1. ## Proving subgroup statements

Suppose that H and K are subgroups of a group G. Prove the following statements under additional conditions:

(a). First, give an example that HK may not be a subgroup of G.
(b). Prove that if H is a normal subgroup of G, then HK is a subgroup of G.
(c). Prove that if both H and K are normal subgroups of G, then HK is a normal subgroup of G.

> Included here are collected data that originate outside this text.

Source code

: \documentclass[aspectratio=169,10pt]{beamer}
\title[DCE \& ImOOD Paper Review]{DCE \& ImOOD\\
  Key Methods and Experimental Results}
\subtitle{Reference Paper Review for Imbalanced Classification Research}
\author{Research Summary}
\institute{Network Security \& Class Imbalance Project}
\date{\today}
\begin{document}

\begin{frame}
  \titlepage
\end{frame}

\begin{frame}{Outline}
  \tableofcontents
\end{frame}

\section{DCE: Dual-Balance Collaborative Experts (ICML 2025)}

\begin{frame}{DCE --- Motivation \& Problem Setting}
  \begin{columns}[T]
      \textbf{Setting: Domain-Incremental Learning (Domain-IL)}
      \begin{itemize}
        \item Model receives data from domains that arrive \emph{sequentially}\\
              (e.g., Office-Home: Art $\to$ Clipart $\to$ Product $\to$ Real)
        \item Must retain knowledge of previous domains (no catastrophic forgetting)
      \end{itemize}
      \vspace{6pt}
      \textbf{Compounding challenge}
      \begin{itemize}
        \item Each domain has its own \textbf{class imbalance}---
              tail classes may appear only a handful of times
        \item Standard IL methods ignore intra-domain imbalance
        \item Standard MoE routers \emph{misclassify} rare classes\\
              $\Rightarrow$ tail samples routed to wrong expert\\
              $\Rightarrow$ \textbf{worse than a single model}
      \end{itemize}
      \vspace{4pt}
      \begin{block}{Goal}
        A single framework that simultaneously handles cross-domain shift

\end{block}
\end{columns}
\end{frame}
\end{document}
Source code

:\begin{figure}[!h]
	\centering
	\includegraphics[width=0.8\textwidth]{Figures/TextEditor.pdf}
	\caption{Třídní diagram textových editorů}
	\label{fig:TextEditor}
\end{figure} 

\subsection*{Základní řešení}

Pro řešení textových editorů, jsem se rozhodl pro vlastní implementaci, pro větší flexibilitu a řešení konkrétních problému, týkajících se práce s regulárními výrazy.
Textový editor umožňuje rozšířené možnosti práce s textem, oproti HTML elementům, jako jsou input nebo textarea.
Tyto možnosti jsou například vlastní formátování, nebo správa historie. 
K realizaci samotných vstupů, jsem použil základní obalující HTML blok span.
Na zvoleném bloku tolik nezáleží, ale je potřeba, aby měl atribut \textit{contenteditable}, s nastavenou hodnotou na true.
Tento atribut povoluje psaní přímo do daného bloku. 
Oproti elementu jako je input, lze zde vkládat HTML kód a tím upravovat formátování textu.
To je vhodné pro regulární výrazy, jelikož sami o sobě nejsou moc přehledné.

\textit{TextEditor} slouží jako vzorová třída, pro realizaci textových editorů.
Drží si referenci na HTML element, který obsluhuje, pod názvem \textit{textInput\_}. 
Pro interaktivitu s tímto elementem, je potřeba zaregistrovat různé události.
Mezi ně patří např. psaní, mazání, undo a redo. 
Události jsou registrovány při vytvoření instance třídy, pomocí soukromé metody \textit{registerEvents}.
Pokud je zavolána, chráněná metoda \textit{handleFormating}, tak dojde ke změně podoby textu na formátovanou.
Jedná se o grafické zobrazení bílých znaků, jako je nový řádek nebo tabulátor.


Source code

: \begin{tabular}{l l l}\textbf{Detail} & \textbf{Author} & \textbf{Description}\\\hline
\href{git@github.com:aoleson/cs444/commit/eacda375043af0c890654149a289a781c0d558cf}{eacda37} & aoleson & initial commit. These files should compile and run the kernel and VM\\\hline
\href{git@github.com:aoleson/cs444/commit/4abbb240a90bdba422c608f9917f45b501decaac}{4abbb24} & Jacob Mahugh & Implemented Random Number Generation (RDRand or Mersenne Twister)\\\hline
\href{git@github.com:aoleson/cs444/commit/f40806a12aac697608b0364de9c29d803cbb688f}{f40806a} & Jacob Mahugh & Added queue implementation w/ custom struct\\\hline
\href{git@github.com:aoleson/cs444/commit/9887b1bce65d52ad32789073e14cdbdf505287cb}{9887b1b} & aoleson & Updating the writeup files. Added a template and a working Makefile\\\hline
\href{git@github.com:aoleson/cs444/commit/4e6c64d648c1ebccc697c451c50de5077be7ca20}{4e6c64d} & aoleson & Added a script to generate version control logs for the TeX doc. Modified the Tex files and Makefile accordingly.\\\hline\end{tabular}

2. ## Re: Proving subgroup statements

Originally Posted by kellsbells92
Suppose that H and K are subgroups of a group G. Prove the following statements under additional conditions:
(a). First, give an example that HK may not be a subgroup of G.
(b). Prove that if H is a normal subgroup of G, then HK is a subgroup of G.
(c). Prove that if both H and K are normal subgroups of G, then HK is a normal subgroup of G.
We are here to help you not to do the work for you.
Therefore, we need to see what effort you have made.
I strongly encourage to do part (a) on your own. It can teach you so much.

If $\displaystyle J\subseteq G~\&~\{a,b\}\subset J$ then if you can show that $\displaystyle ab^{-1}\in J$ that is sufficient to show that $\displaystyle J$ is a subgroup.
Now once you have done (b) then (c) falls out.